**Your assignment**
Copy every entry below exactly, and keep out the pictures.
[[ Provided information, beginning ]]
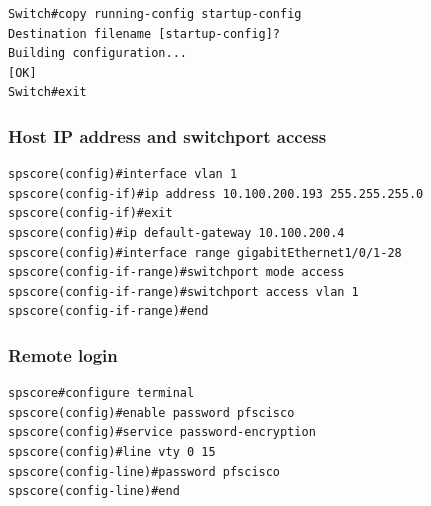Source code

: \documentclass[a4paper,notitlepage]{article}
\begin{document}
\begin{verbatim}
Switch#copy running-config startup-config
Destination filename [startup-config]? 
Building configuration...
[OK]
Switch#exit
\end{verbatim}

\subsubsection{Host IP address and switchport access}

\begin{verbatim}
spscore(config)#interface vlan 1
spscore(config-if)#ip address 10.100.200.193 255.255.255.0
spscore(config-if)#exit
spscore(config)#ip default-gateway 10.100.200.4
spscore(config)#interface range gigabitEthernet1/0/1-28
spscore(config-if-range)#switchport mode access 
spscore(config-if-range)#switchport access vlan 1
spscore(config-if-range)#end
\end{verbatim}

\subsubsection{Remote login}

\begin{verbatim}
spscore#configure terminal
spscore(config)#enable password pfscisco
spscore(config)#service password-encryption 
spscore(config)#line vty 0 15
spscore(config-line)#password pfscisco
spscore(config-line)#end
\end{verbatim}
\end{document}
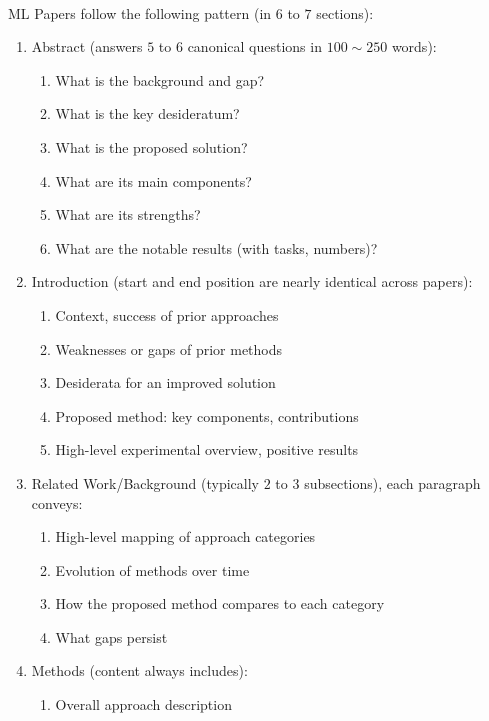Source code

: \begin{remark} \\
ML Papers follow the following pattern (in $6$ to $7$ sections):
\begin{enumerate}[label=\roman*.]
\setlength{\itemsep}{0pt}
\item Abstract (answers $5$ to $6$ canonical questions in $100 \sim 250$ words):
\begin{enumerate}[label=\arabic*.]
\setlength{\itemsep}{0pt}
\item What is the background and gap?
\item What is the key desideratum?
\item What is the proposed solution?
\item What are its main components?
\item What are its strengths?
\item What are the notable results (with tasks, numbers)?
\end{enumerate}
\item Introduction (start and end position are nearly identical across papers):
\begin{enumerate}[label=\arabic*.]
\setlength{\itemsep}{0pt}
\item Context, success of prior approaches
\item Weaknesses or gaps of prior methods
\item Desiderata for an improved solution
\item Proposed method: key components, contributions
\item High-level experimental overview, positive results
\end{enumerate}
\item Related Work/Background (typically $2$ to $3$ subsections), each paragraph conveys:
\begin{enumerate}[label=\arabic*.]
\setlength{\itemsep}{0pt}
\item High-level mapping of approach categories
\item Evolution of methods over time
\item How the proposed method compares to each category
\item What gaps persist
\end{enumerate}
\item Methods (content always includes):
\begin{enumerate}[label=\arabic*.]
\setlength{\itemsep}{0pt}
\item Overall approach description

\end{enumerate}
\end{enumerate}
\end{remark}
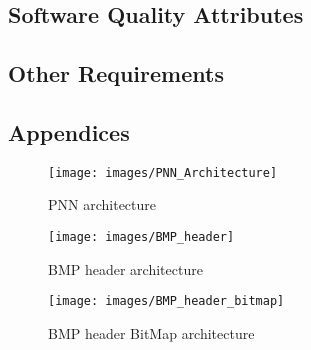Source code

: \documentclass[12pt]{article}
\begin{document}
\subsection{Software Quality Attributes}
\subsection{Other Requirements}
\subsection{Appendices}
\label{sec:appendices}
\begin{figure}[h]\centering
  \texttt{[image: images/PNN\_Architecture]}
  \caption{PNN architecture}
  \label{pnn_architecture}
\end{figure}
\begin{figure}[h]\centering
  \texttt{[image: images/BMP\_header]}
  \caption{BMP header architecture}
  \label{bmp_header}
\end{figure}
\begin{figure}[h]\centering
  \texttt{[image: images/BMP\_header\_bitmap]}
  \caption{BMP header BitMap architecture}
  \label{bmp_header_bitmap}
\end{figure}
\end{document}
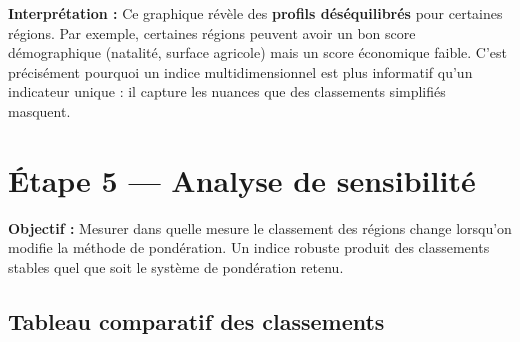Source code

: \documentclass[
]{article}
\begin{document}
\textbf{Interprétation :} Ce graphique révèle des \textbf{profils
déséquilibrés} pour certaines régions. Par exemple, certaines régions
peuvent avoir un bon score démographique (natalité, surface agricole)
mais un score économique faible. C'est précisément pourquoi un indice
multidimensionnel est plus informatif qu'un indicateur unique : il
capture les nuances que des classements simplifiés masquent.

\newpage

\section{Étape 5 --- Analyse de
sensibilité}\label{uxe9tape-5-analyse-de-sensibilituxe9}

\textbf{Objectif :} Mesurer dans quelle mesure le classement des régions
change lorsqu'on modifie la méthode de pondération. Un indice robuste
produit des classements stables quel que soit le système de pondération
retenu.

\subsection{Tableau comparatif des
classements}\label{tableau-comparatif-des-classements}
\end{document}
[[ Provided information, end ]]
**Task answer**
Source code

: \documentclass[a4paper,notitlepage]{article}
\begin{document}
\begin{verbatim}
Switch#copy running-config startup-config
Destination filename [startup-config]? 
Building configuration...
[OK]
Switch#exit
\end{verbatim}

\subsubsection{Host IP address and switchport access}

\begin{verbatim}
spscore(config)#interface vlan 1
spscore(config-if)#ip address 10.100.200.193 255.255.255.0
spscore(config-if)#exit
spscore(config)#ip default-gateway 10.100.200.4
spscore(config)#interface range gigabitEthernet1/0/1-28
spscore(config-if-range)#switchport mode access 
spscore(config-if-range)#switchport access vlan 1
spscore(config-if-range)#end
\end{verbatim}

\subsubsection{Remote login}

\begin{verbatim}
spscore#configure terminal
spscore(config)#enable password pfscisco
spscore(config)#service password-encryption 
spscore(config)#line vty 0 15
spscore(config-line)#password pfscisco
spscore(config-line)#end
\end{verbatim}
\end{document}
Source code

: \begin{remark} \\
ML Papers follow the following pattern (in $6$ to $7$ sections):
\begin{enumerate}[label=\roman*.]
\setlength{\itemsep}{0pt}
\item Abstract (answers $5$ to $6$ canonical questions in $100 \sim 250$ words):
\begin{enumerate}[label=\arabic*.]
\setlength{\itemsep}{0pt}
\item What is the background and gap?
\item What is the key desideratum?
\item What is the proposed solution?
\item What are its main components?
\item What are its strengths?
\item What are the notable results (with tasks, numbers)?
\end{enumerate}
\item Introduction (start and end position are nearly identical across papers):
\begin{enumerate}[label=\arabic*.]
\setlength{\itemsep}{0pt}
\item Context, success of prior approaches
\item Weaknesses or gaps of prior methods
\item Desiderata for an improved solution
\item Proposed method: key components, contributions
\item High-level experimental overview, positive results
\end{enumerate}
\item Related Work/Background (typically $2$ to $3$ subsections), each paragraph conveys:
\begin{enumerate}[label=\arabic*.]
\setlength{\itemsep}{0pt}
\item High-level mapping of approach categories
\item Evolution of methods over time
\item How the proposed method compares to each category
\item What gaps persist
\end{enumerate}
\item Methods (content always includes):
\begin{enumerate}[label=\arabic*.]
\setlength{\itemsep}{0pt}
\item Overall approach description

\end{enumerate}
\end{enumerate}
\end{remark}
Source code

: \documentclass[12pt]{article}
\begin{document}
\subsection{Software Quality Attributes}
\subsection{Other Requirements}
\subsection{Appendices}
\label{sec:appendices}
\begin{figure}[h]\centering
  \texttt{[image: images/PNN\_Architecture]}
  \caption{PNN architecture}
  \label{pnn_architecture}
\end{figure}
\begin{figure}[h]\centering
  \texttt{[image: images/BMP\_header]}
  \caption{BMP header architecture}
  \label{bmp_header}
\end{figure}
\begin{figure}[h]\centering
  \texttt{[image: images/BMP\_header\_bitmap]}
  \caption{BMP header BitMap architecture}
  \label{bmp_header_bitmap}
\end{figure}
\end{document}
Source code

: \documentclass[
]{article}
\begin{document}
\textbf{Interprétation :} Ce graphique révèle des \textbf{profils
déséquilibrés} pour certaines régions. Par exemple, certaines régions
peuvent avoir un bon score démographique (natalité, surface agricole)
mais un score économique faible. C'est précisément pourquoi un indice
multidimensionnel est plus informatif qu'un indicateur unique : il
capture les nuances que des classements simplifiés masquent.

\newpage

\section{Étape 5 --- Analyse de
sensibilité}\label{uxe9tape-5-analyse-de-sensibilituxe9}

\textbf{Objectif :} Mesurer dans quelle mesure le classement des régions
change lorsqu'on modifie la méthode de pondération. Un indice robuste
produit des classements stables quel que soit le système de pondération
retenu.

\subsection{Tableau comparatif des
classements}\label{tableau-comparatif-des-classements}
\end{document}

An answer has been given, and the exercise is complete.